DIRECTIONS FOR THIS TASK:
Every record must be transcribed in its entirety, apart from the images, which are to be omitted.

(Data items)
:::::

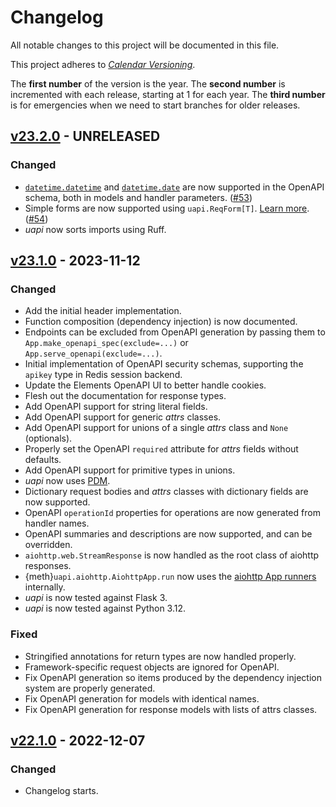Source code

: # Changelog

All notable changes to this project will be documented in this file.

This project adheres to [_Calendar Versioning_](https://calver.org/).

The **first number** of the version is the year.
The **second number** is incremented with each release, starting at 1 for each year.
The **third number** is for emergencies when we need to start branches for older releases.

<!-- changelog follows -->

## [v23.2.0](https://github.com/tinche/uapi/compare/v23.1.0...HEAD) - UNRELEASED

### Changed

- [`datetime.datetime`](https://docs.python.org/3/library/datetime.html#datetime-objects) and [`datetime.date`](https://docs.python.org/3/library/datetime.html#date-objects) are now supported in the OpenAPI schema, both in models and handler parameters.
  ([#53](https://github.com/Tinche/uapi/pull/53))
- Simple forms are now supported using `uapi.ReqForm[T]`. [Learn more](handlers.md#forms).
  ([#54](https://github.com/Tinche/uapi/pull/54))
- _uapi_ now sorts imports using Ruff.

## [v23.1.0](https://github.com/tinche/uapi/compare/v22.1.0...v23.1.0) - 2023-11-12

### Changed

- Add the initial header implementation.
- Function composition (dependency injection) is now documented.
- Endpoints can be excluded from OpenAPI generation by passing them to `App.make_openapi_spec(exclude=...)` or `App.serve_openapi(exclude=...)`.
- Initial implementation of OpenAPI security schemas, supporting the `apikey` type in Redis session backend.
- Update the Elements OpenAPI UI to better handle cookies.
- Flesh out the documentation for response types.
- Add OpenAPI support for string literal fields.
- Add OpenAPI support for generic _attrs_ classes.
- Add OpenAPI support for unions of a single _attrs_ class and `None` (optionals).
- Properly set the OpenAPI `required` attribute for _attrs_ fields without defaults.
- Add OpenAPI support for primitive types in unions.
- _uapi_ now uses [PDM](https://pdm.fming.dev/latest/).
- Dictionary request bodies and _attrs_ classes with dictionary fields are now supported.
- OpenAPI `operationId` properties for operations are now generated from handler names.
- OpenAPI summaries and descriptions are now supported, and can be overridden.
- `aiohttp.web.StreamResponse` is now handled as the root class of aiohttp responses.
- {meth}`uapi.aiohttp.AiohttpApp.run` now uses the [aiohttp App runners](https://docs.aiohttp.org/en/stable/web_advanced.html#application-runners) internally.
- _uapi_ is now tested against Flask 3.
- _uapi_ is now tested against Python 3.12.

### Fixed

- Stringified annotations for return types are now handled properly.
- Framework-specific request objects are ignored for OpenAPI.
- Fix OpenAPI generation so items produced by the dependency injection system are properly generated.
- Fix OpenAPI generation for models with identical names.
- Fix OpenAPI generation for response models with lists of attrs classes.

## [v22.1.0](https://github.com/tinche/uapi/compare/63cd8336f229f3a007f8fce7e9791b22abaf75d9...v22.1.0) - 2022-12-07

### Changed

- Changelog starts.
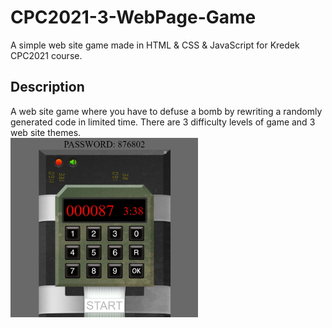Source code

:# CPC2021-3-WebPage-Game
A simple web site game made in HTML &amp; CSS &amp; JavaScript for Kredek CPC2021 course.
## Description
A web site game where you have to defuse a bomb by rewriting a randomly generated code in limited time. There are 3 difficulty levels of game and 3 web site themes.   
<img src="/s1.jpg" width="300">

:::::

SOLUTION TO THIS EXERCISE:
Source code

: # Changelog

All notable changes to this project will be documented in this file.

This project adheres to [_Calendar Versioning_](https://calver.org/).

The **first number** of the version is the year.
The **second number** is incremented with each release, starting at 1 for each year.
The **third number** is for emergencies when we need to start branches for older releases.

<!-- changelog follows -->

## [v23.2.0](https://github.com/tinche/uapi/compare/v23.1.0...HEAD) - UNRELEASED

### Changed

- [`datetime.datetime`](https://docs.python.org/3/library/datetime.html#datetime-objects) and [`datetime.date`](https://docs.python.org/3/library/datetime.html#date-objects) are now supported in the OpenAPI schema, both in models and handler parameters.
  ([#53](https://github.com/Tinche/uapi/pull/53))
- Simple forms are now supported using `uapi.ReqForm[T]`. [Learn more](handlers.md#forms).
  ([#54](https://github.com/Tinche/uapi/pull/54))
- _uapi_ now sorts imports using Ruff.

## [v23.1.0](https://github.com/tinche/uapi/compare/v22.1.0...v23.1.0) - 2023-11-12

### Changed

- Add the initial header implementation.
- Function composition (dependency injection) is now documented.
- Endpoints can be excluded from OpenAPI generation by passing them to `App.make_openapi_spec(exclude=...)` or `App.serve_openapi(exclude=...)`.
- Initial implementation of OpenAPI security schemas, supporting the `apikey` type in Redis session backend.
- Update the Elements OpenAPI UI to better handle cookies.
- Flesh out the documentation for response types.
- Add OpenAPI support for string literal fields.
- Add OpenAPI support for generic _attrs_ classes.
- Add OpenAPI support for unions of a single _attrs_ class and `None` (optionals).
- Properly set the OpenAPI `required` attribute for _attrs_ fields without defaults.
- Add OpenAPI support for primitive types in unions.
- _uapi_ now uses [PDM](https://pdm.fming.dev/latest/).
- Dictionary request bodies and _attrs_ classes with dictionary fields are now supported.
- OpenAPI `operationId` properties for operations are now generated from handler names.
- OpenAPI summaries and descriptions are now supported, and can be overridden.
- `aiohttp.web.StreamResponse` is now handled as the root class of aiohttp responses.
- {meth}`uapi.aiohttp.AiohttpApp.run` now uses the [aiohttp App runners](https://docs.aiohttp.org/en/stable/web_advanced.html#application-runners) internally.
- _uapi_ is now tested against Flask 3.
- _uapi_ is now tested against Python 3.12.

### Fixed

- Stringified annotations for return types are now handled properly.
- Framework-specific request objects are ignored for OpenAPI.
- Fix OpenAPI generation so items produced by the dependency injection system are properly generated.
- Fix OpenAPI generation for models with identical names.
- Fix OpenAPI generation for response models with lists of attrs classes.

## [v22.1.0](https://github.com/tinche/uapi/compare/63cd8336f229f3a007f8fce7e9791b22abaf75d9...v22.1.0) - 2022-12-07

### Changed

- Changelog starts.
Source code

:# CPC2021-3-WebPage-Game
A simple web site game made in HTML &amp; CSS &amp; JavaScript for Kredek CPC2021 course.
## Description
A web site game where you have to defuse a bomb by rewriting a randomly generated code in limited time. There are 3 difficulty levels of game and 3 web site themes.   
<img src="/s1.jpg" width="300">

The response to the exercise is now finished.